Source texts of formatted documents
╭──

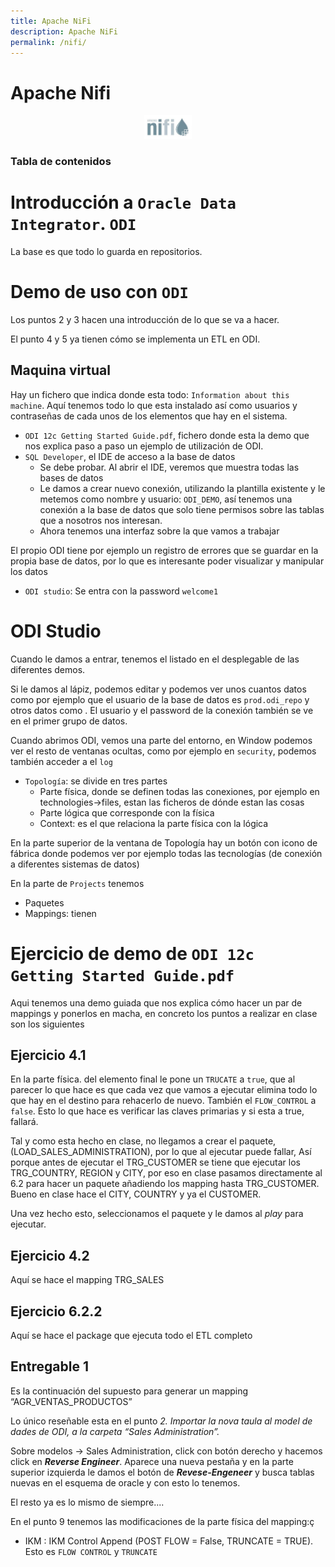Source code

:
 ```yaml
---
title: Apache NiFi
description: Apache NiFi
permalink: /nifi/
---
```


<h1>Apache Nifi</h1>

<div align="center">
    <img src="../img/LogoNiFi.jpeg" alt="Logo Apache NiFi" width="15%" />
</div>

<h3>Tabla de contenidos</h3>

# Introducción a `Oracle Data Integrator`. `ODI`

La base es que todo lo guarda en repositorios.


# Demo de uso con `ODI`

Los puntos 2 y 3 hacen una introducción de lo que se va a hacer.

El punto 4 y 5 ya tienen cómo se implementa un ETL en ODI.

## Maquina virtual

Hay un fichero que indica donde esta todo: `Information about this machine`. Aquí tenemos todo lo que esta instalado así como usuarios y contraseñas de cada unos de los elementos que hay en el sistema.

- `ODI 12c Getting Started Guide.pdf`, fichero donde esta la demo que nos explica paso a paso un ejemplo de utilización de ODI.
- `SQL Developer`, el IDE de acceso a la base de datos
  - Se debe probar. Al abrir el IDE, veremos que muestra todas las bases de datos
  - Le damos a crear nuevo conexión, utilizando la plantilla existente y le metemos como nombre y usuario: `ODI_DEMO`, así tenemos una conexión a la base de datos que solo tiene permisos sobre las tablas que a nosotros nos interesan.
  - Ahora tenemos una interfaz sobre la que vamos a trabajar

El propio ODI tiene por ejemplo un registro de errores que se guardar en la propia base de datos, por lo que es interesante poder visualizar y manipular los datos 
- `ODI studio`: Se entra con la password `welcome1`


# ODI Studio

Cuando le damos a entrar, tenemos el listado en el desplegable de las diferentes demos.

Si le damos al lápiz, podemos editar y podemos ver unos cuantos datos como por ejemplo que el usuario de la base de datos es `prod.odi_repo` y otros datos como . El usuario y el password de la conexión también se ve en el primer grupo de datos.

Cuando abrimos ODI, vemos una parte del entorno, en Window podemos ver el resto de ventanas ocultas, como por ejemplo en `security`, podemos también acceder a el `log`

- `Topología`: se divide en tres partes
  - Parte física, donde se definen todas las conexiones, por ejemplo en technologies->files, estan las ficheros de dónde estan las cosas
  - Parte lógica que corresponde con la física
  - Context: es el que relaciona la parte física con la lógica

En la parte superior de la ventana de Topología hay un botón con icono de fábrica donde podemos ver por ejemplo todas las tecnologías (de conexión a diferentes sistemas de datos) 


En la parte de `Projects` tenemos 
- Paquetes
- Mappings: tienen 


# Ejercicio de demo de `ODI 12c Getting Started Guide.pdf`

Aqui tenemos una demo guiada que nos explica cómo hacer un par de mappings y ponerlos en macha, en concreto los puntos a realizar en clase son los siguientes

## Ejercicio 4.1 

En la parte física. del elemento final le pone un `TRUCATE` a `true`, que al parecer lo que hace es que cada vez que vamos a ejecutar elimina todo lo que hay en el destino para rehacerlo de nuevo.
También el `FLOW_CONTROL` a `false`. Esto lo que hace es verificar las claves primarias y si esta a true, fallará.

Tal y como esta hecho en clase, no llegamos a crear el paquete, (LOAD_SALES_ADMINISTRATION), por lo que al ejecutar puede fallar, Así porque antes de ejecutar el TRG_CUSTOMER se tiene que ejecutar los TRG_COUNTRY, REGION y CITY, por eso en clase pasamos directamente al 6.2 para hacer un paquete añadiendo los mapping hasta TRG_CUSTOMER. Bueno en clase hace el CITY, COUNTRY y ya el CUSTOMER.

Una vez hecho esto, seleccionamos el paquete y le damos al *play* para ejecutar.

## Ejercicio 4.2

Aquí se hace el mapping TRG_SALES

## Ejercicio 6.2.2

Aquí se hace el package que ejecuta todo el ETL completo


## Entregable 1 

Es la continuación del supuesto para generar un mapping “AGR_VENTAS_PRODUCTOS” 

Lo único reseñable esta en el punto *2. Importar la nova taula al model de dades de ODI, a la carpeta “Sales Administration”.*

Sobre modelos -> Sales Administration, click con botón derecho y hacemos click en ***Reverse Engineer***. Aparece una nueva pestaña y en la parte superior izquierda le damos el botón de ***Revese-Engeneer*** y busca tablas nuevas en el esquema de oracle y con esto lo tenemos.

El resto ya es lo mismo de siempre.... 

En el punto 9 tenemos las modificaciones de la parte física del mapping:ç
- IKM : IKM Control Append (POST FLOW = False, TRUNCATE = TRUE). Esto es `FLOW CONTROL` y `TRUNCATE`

╰──

__ABOUT THIS TASK__. All that is wanted is each line, word for word, from the first line of the data to the one holding "acceso a la base de datos", with the pictures left out.

__OUTPUT OF THE TASK__.
Source code

:
 ```yaml
---
title: Apache NiFi
description: Apache NiFi
permalink: /nifi/
---
```


<h1>Apache Nifi</h1>

<div align="center">
    <img src="../img/LogoNiFi.jpeg" alt="Logo Apache NiFi" width="15%" />
</div>

<h3>Tabla de contenidos</h3>

# Introducción a `Oracle Data Integrator`. `ODI`

La base es que todo lo guarda en repositorios.


# Demo de uso con `ODI`

Los puntos 2 y 3 hacen una introducción de lo que se va a hacer.

El punto 4 y 5 ya tienen cómo se implementa un ETL en ODI.

## Maquina virtual

Hay un fichero que indica donde esta todo: `Information about this machine`. Aquí tenemos todo lo que esta instalado así como usuarios y contraseñas de cada unos de los elementos que hay en el sistema.

- `ODI 12c Getting Started Guide.pdf`, fichero donde esta la demo que nos explica paso a paso un ejemplo de utilización de ODI.
- `SQL Developer`, el IDE de acceso a la base de datos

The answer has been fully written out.